Polygraph is a general term that refers to the use of autonomic physiological measures to make assessments about a person’s credibility. Polygraph techniques find wide application in the criminal justice and national security systems of many countries, and their use is growing worldwide. There are two major families of polygraph techniques. Knowledge approaches look for responses that indicate knowledge possessed by a person attempting deception. Deception approaches assess credibility by examining a person’s response to accusatory questions that directly address the issues under investigation. Both approaches have strengths and weaknesses, and both are the subject of controversy in the scientific literature. This entry describes the approaches, their strengths and weaknesses, their application in practice, and the controversy concerning them.

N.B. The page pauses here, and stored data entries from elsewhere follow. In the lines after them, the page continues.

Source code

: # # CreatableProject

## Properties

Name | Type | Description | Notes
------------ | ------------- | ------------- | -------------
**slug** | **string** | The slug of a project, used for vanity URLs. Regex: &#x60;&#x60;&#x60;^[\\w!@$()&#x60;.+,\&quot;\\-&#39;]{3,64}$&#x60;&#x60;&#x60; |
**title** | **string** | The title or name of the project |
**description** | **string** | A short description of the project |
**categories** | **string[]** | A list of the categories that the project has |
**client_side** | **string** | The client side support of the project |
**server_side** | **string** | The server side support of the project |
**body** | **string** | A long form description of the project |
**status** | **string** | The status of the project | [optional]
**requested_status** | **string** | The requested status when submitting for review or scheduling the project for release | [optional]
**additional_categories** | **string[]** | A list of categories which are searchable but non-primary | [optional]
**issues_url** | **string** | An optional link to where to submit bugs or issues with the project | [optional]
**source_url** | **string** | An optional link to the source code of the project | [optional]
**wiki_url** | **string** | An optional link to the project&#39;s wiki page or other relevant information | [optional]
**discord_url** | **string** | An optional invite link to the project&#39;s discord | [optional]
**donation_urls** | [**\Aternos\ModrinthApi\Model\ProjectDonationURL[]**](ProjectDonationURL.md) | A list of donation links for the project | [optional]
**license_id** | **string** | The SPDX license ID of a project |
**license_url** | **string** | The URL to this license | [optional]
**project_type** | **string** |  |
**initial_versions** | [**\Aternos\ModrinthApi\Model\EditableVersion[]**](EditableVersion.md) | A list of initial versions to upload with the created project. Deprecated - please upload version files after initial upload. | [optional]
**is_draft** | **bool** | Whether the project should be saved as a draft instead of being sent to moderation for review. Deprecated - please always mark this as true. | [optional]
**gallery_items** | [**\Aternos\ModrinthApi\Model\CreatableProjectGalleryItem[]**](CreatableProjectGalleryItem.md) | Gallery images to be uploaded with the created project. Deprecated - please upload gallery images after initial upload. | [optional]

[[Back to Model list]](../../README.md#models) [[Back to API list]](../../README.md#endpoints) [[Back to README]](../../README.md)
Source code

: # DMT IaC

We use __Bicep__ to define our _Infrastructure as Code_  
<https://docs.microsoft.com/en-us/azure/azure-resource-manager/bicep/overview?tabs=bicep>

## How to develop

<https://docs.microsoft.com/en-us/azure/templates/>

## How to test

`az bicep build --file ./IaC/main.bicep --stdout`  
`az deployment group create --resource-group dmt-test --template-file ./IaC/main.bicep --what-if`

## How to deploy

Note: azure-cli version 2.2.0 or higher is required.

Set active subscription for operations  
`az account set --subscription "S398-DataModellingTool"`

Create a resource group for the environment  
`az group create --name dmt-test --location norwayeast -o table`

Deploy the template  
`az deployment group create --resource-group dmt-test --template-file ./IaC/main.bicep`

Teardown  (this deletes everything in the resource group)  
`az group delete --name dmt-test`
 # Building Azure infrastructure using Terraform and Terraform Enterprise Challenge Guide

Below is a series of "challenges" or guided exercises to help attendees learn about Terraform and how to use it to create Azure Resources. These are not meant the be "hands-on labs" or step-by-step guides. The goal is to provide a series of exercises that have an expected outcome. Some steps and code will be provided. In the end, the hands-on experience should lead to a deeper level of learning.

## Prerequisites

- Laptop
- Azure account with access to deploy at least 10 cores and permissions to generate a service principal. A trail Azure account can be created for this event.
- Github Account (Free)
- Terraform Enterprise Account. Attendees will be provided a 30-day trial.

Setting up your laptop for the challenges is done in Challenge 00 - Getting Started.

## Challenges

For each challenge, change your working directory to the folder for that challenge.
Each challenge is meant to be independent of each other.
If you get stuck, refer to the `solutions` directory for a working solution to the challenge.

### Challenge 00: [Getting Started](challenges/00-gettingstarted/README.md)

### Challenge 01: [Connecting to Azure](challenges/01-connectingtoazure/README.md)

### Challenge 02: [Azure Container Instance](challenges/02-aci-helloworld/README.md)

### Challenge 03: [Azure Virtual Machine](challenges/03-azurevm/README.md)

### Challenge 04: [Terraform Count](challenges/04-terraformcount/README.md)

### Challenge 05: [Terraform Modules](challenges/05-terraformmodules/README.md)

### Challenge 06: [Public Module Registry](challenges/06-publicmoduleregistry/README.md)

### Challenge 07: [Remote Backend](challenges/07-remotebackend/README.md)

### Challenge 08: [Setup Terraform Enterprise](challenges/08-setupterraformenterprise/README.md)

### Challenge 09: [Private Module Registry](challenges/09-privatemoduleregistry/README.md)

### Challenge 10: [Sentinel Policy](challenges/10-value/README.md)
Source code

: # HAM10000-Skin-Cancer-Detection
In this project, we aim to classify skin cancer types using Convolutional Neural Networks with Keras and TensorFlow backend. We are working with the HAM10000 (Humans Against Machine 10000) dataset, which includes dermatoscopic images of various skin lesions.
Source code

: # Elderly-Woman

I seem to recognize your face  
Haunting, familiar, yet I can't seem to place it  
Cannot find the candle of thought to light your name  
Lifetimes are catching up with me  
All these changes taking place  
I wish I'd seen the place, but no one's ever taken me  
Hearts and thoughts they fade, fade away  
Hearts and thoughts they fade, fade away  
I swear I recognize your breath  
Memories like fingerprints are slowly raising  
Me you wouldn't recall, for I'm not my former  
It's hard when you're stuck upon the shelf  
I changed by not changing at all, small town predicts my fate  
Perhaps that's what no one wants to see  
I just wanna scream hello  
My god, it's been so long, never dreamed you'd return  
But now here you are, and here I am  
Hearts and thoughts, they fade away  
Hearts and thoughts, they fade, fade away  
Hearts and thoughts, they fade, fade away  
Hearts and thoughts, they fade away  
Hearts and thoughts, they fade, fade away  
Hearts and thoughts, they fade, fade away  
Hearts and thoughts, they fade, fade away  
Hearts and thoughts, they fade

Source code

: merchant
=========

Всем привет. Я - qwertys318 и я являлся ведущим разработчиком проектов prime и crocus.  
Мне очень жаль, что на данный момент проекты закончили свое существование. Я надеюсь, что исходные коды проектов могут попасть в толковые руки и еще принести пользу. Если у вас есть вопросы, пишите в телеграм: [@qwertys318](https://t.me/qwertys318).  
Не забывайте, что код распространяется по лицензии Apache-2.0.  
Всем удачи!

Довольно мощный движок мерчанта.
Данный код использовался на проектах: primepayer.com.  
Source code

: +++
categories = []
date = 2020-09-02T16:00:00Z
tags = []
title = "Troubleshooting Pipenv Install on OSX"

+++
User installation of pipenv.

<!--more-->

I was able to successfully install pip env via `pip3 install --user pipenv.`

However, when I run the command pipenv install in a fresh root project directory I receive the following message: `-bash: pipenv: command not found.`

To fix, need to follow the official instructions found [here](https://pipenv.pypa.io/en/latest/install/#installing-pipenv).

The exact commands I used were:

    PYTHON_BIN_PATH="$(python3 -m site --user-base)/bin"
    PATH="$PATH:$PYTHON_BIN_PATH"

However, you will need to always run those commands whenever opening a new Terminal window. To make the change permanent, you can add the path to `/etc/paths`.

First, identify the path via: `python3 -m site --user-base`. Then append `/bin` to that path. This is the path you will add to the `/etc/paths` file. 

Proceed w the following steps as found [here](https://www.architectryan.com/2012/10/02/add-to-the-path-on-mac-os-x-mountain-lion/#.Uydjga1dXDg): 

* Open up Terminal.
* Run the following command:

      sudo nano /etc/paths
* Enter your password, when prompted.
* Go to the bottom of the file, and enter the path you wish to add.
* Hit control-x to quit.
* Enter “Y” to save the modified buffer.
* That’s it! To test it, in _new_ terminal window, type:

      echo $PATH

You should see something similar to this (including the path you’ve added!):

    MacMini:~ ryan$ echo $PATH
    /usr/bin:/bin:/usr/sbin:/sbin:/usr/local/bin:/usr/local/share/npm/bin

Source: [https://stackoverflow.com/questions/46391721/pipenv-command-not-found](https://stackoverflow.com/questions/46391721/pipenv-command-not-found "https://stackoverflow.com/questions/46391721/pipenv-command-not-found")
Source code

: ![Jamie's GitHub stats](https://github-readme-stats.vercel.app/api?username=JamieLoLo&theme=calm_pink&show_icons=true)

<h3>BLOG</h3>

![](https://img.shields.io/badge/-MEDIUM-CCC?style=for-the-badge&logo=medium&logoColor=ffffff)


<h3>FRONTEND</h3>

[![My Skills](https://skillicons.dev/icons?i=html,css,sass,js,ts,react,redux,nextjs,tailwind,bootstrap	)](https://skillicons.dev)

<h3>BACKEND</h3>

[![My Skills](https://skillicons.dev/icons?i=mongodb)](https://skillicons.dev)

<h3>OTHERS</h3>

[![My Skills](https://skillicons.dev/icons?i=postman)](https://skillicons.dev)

History of Polygraph and Polygraph Techniques
The desire to use physiological responses as indices of truth or deception is a very old one. The lore of many cultures contains stories of trials by ordeal that have some basis in autonomic physiology. For example, many Asian cultures have legends of placing dry rice in the mouth of the accused. If the accused was able to spit out the rice it was assumed that he or she was not nervous and that he or she was truthful. If, however, the mouth was dry and the rice stuck, it was assumed that he or she was deceptive. Scientific research on the topic also has a long history, with reports of attempts to detect deception with physiological measures going back to the first psychologists and the end of the 19th century. However, this approach has one basic difficulty: To date, no specific physiological response, or pattern of physiological responses, has been identified that is uniquely identified with truth or deception. Therefore, efforts to use physiological measures have to rely on techniques of stimulus control and inference to assess credibility. During much of the 20th century, there was little interest in credibility assessment by scientific psychology, and the application of the polygraph for that purpose grew as a profession in law enforcement and national security agencies, primarily in the United States. A modern era of research began in the early 1970s in the laboratory of David Raskin at the University of Utah. In the past decade, applications of the polygraph and research on physiological deception detection have grown rapidly worldwide.
Standard Physiological Measures in Modern Polygraphs
Several companies around the world manufacture polygraph instruments for use in the field as credibility assessment devices. A typical field polygraph instrument takes measures of respiration, blood pressure, and the electrodermal response. Respiration is measured from stretch sensors placed over the upper chest and abdomen. A continuous measure of relative blood pressure is monitored from an inflated cuff on the upper arm. Electrodermal activity (galvanic skin response) is recorded from the palmar surface of the hand. Some polygraph instruments in current field use also measure the peripheral vasomotor response (blood flow near the surface of the skin), usually from the thumb. Most of the instruments in current field use are digital computer-based systems. Currently, there is little controversy concerning the ability of field polygraph instruments to adequately measure the physiological values they claim to measure.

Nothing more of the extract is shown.